California’s Electric Highway Is Becoming a Reality
In February, the California Energy Commission (CEC) proposed awards of $8.87 million to four companies to install a network of DC fast-charging stations along major highways in California. ChargePoint, Recargo, EVConnect and NRG EV Services were awarded grants to install DC charging stations along different routes and sections including Interstate 5, State Route 99 and Highway 101. The significance of establishing a West Coast corridor—from Baja California to British Columbia—for the future of EV adoption should not be overlooked. The CEC is expected to put each of the four projects to a final vote on April 13.
The common perception of electric cars is that they can serve well for local driving, but regional or national trips are prohibitive due to limited range and long recharge times. The combined development of affordable longer range EVs and abundant highway-based quick-charging could change that scenario.

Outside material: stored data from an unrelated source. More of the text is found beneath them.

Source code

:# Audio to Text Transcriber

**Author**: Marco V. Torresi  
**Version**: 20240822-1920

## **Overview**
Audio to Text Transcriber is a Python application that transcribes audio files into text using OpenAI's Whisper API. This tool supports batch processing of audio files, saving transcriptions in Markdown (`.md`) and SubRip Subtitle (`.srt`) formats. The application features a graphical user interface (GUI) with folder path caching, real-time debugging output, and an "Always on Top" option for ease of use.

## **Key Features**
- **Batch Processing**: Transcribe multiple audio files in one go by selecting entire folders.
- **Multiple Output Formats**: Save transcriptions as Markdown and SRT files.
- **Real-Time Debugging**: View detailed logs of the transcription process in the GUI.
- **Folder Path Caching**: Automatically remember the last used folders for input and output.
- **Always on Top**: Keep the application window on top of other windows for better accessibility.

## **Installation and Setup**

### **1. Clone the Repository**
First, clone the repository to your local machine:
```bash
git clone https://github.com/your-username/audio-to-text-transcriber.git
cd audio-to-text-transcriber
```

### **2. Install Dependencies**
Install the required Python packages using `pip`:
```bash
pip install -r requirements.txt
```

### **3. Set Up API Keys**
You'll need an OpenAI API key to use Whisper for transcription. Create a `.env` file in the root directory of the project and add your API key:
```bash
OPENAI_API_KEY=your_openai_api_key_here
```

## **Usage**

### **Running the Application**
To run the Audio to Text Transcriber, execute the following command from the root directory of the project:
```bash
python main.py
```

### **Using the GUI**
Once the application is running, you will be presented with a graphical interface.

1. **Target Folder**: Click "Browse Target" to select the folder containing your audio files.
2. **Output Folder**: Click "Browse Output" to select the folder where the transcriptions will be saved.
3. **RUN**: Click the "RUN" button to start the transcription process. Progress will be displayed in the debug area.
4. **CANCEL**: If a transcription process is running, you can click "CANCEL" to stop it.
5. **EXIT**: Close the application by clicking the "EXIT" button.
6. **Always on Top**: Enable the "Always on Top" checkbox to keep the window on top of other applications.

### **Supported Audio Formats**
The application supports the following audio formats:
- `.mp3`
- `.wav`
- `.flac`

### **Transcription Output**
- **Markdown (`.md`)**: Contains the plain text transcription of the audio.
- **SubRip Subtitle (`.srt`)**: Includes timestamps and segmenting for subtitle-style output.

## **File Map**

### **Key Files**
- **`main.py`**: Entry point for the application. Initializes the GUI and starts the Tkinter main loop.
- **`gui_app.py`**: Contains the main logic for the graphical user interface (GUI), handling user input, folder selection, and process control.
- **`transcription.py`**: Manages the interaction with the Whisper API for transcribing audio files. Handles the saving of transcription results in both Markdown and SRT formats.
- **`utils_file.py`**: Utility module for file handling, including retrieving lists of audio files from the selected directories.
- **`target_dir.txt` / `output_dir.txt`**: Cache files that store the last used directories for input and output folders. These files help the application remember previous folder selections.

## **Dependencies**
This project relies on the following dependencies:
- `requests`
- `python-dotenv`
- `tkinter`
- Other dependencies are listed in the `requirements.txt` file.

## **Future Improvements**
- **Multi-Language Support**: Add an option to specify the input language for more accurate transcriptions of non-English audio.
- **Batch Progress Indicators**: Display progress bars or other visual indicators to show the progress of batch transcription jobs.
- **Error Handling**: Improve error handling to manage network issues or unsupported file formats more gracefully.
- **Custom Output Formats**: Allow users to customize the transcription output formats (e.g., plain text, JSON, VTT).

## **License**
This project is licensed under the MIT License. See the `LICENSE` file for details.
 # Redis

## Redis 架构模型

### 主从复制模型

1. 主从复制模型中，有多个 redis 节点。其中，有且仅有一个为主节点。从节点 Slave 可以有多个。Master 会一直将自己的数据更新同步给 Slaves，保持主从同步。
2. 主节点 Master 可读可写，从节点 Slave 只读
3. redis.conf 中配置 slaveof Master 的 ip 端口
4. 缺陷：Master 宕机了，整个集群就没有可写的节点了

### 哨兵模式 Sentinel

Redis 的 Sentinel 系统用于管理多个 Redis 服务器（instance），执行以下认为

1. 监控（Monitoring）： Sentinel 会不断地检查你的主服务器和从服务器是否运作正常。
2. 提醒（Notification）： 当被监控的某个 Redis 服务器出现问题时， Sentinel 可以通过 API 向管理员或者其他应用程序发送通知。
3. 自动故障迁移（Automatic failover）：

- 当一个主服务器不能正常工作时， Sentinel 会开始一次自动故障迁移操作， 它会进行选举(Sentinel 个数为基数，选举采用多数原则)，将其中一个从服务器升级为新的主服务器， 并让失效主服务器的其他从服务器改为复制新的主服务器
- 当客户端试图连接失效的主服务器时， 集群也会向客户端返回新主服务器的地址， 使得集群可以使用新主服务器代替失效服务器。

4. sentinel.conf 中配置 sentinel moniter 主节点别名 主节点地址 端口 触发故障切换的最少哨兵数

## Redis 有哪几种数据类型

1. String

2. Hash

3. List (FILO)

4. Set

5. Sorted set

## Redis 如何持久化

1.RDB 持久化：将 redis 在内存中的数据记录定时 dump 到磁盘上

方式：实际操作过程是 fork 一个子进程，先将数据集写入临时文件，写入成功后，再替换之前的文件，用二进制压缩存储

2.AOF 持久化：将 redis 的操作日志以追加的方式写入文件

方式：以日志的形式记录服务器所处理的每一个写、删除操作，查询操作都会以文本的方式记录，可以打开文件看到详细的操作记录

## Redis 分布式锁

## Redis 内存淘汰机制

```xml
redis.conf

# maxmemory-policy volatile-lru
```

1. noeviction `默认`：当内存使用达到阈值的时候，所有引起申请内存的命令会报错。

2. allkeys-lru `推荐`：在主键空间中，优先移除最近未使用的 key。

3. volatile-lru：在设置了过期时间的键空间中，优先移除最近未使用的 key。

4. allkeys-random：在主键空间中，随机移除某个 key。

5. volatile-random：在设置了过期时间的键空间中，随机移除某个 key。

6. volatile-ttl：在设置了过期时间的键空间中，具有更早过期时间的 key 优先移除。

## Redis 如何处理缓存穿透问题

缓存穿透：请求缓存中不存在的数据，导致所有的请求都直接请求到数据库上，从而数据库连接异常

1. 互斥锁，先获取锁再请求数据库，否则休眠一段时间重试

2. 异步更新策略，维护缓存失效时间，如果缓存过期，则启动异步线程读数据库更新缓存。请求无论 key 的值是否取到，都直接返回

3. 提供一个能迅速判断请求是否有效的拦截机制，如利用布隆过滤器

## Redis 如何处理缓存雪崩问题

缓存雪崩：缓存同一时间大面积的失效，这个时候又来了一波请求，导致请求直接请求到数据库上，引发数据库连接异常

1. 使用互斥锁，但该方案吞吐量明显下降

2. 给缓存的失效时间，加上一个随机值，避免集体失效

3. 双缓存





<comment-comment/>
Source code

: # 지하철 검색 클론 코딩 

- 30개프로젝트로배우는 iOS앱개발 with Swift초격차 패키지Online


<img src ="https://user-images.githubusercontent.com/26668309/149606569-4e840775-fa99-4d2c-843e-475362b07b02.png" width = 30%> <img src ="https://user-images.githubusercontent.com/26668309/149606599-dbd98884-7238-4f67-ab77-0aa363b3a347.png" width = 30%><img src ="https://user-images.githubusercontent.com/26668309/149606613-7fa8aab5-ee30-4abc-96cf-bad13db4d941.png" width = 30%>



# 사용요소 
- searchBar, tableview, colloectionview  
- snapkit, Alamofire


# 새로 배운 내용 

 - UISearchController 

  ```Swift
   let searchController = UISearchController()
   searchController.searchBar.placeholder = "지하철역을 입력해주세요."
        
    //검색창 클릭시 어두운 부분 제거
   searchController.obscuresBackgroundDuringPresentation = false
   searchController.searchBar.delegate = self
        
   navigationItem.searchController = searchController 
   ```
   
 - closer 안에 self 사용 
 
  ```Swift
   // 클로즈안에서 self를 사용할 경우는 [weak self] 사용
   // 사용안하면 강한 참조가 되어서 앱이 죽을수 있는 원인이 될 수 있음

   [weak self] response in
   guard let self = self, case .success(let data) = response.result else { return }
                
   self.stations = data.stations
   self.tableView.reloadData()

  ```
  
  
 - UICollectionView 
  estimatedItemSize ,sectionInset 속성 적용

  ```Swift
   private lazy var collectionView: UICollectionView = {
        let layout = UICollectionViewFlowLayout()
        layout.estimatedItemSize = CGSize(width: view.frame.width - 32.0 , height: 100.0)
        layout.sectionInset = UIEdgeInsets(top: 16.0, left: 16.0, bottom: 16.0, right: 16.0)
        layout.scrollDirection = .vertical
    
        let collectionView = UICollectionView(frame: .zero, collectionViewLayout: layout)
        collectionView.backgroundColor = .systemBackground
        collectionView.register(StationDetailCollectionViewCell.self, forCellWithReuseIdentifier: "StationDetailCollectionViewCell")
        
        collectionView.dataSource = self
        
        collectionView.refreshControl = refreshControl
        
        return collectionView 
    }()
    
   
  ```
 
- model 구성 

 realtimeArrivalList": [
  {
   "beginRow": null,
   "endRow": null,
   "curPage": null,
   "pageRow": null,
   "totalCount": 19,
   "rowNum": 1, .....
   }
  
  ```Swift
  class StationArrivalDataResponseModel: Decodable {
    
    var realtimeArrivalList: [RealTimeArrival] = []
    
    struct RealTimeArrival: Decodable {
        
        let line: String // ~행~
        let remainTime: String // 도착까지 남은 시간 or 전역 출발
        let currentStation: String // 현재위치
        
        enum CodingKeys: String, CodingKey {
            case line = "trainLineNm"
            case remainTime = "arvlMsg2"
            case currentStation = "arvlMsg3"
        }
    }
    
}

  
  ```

The promise of a vast network of battery-replenishing pit stops spanning the entire West Coast got kicked off in 2012, when Washington and Oregon held ribbon cuttings for the first DC fast-charge station. The two Pacific Northwestern states commissioned studies to identify optimal placement for stations to facilitate trips in EVs between the Canadian border and Ashland, Ore. Based on factors such as gradation and distance between exits, Washington and Oregon placed these stations at 20-mile to 60-mile intervals along I-5, I-90, I-84, and a handful of important stretches of state routes.
The Northwest corridor of the West Coast Electric Highway represents the most extensive public fast-charging network in North America, and serves two of the US’s high-concentration EV-adoption regions. But California, the number one market for plug-in vehicles, has been slow to close the gaps in fast-charge coverage along its most travelled highways.
Despite being the nationwide leader in overall plug-in adoption and total number of DC fast-chargers, California’s key role in linking all major west coast cities with public fast-charge capability remains unfulfilled. The vast majority of the state’s fast-chargers are clustered in and around urban areas, leaving long stretches of I-5 and other key roads totally uncovered, including:
- A 53-mile mountainous stretch of I-5 between Redding and Dunsmuir.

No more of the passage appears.